L’art. 1, 4° comma che si trascrive, si pone in evidente contrasto con gli articoli 3,
51 e 97 della Costituzione:
“4. i contratti di lavoro stipulati ai sensi dell’art. 3 della legge regionale 30 ottobre
1995, n. 76 e successive modifiche ed integrazioni e dell’art. 1 della legge regionale 28
giugno 2010 n. 14, possono essere prorogati, nei limiti degli stanziamenti di bilancio,
fino al 31 dicembre 2011, osservando i periodi di discontinuità previsti dal comma 3
dell’art. 5 del D. Leg.vo 6 settembre 2001, n. 368. Le garanzie occupazionali di cui
all’art. 1, comma 2, della legge regionale 1° febbraio 2006 n. 4, e dall’art. 1 della legge
regionale n. 28 giugno 2010, n. 14, sono confermate, nei limiti degli stanziamenti di
bilancio, fino al 31 dicembre 2011. Per le finalità del presente comma è autorizzata, per
l’esercizio finanziario 2011 la spesa di 24.852 migliaia di euro.

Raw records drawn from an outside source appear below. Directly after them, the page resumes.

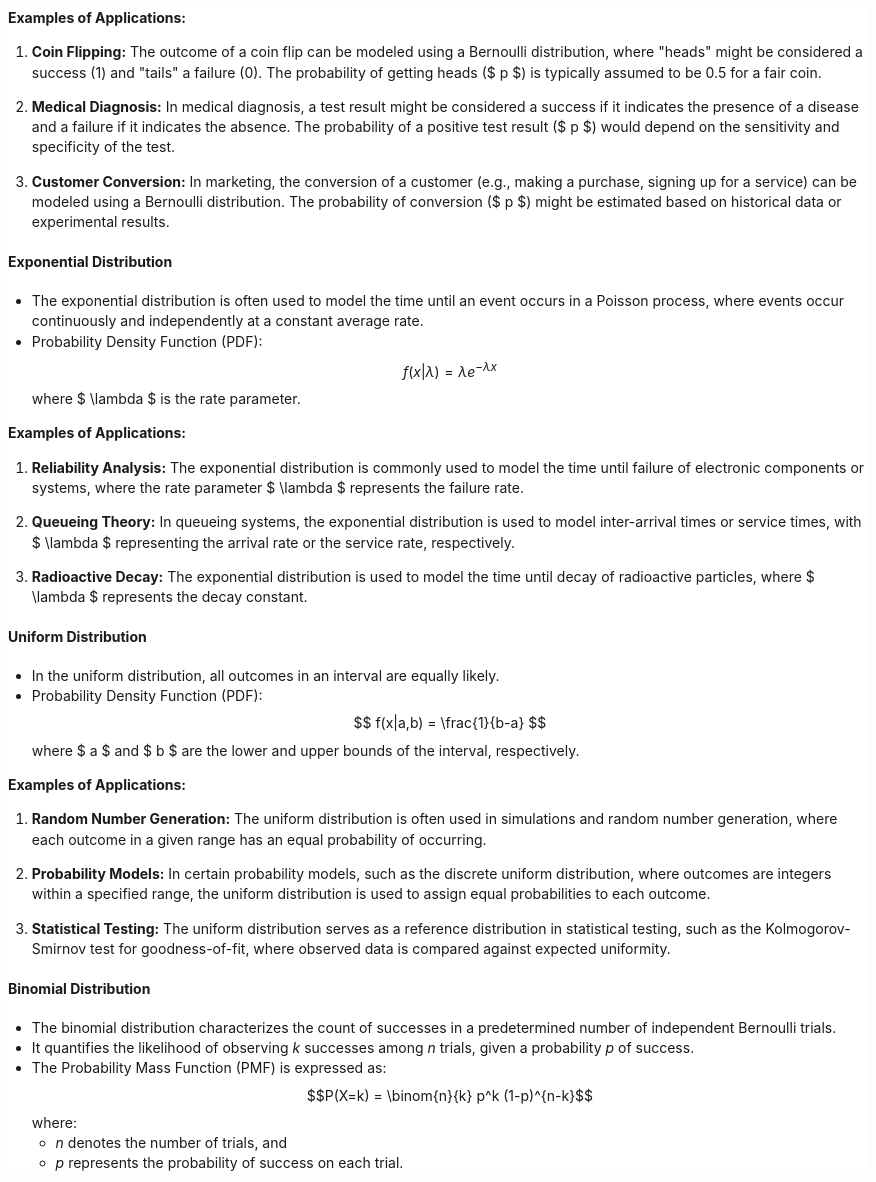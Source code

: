 **Examples of Applications:**

1. **Coin Flipping:** The outcome of a coin flip can be modeled using a Bernoulli distribution, where "heads" might be considered a success (1) and "tails" a failure (0). The probability of getting heads ($ p $) is typically assumed to be 0.5 for a fair coin.

2. **Medical Diagnosis:** In medical diagnosis, a test result might be considered a success if it indicates the presence of a disease and a failure if it indicates the absence. The probability of a positive test result ($ p $) would depend on the sensitivity and specificity of the test.

3. **Customer Conversion:** In marketing, the conversion of a customer (e.g., making a purchase, signing up for a service) can be modeled using a Bernoulli distribution. The probability of conversion ($ p $) might be estimated based on historical data or experimental results.

#### **Exponential Distribution**

- The exponential distribution is often used to model the time until an event occurs in a Poisson process, where events occur continuously and independently at a constant average rate.
- Probability Density Function (PDF): 
  $$ f(x|\lambda) = \lambda e^{-\lambda x} $$
  where $ \lambda $ is the rate parameter.

**Examples of Applications:**

1. **Reliability Analysis:** The exponential distribution is commonly used to model the time until failure of electronic components or systems, where the rate parameter $ \lambda $ represents the failure rate.

2. **Queueing Theory:** In queueing systems, the exponential distribution is used to model inter-arrival times or service times, with $ \lambda $ representing the arrival rate or the service rate, respectively.

3. **Radioactive Decay:** The exponential distribution is used to model the time until decay of radioactive particles, where $ \lambda $ represents the decay constant.

#### **Uniform Distribution**

- In the uniform distribution, all outcomes in an interval are equally likely.
- Probability Density Function (PDF): 
  $$ f(x|a,b) = \frac{1}{b-a} $$
  where $ a $ and $ b $ are the lower and upper bounds of the interval, respectively.

**Examples of Applications:**

1. **Random Number Generation:** The uniform distribution is often used in simulations and random number generation, where each outcome in a given range has an equal probability of occurring.

2. **Probability Models:** In certain probability models, such as the discrete uniform distribution, where outcomes are integers within a specified range, the uniform distribution is used to assign equal probabilities to each outcome.

3. **Statistical Testing:** The uniform distribution serves as a reference distribution in statistical testing, such as the Kolmogorov-Smirnov test for goodness-of-fit, where observed data is compared against expected uniformity.

#### **Binomial Distribution**

- The binomial distribution characterizes the count of successes in a predetermined number of independent Bernoulli trials.
- It quantifies the likelihood of observing $k$ successes among $n$ trials, given a probability $p$ of success.
- The Probability Mass Function (PMF) is expressed as:  
  $$P(X=k) = \binom{n}{k} p^k (1-p)^{n-k}$$
  where:
  - $n$ denotes the number of trials, and
  - $p$ represents the probability of success on each trial.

I relativi oneri trovano
riscontro nel bilancio pluriennale della Regione per il triennio 2010-2012 UPB 4.2.1.5.2.
accantonamento 1001.”
La norma “de qua” infatti nella sostanza autorizza la generalizzata proroga, per un
ulteriore anno, di tutti i contratti di lavoro a tempo determinato stipulati dai consorzi di
bonifica senza alcuna correlazione, come può evincersi dalla relazione illustrativa al testo
normativo redatta dalla competente commissione legislativa permanente, ad esigenze
obiettive, specifiche e particolari delle amministrazioni. Siffatta proroga non è peraltro
connessa né all’avvio di procedure per la progressiva stabilizzazione del personale
precario né all’attuazione dell’art. 14, commi 24 bis e 24 ter del decreto legge n.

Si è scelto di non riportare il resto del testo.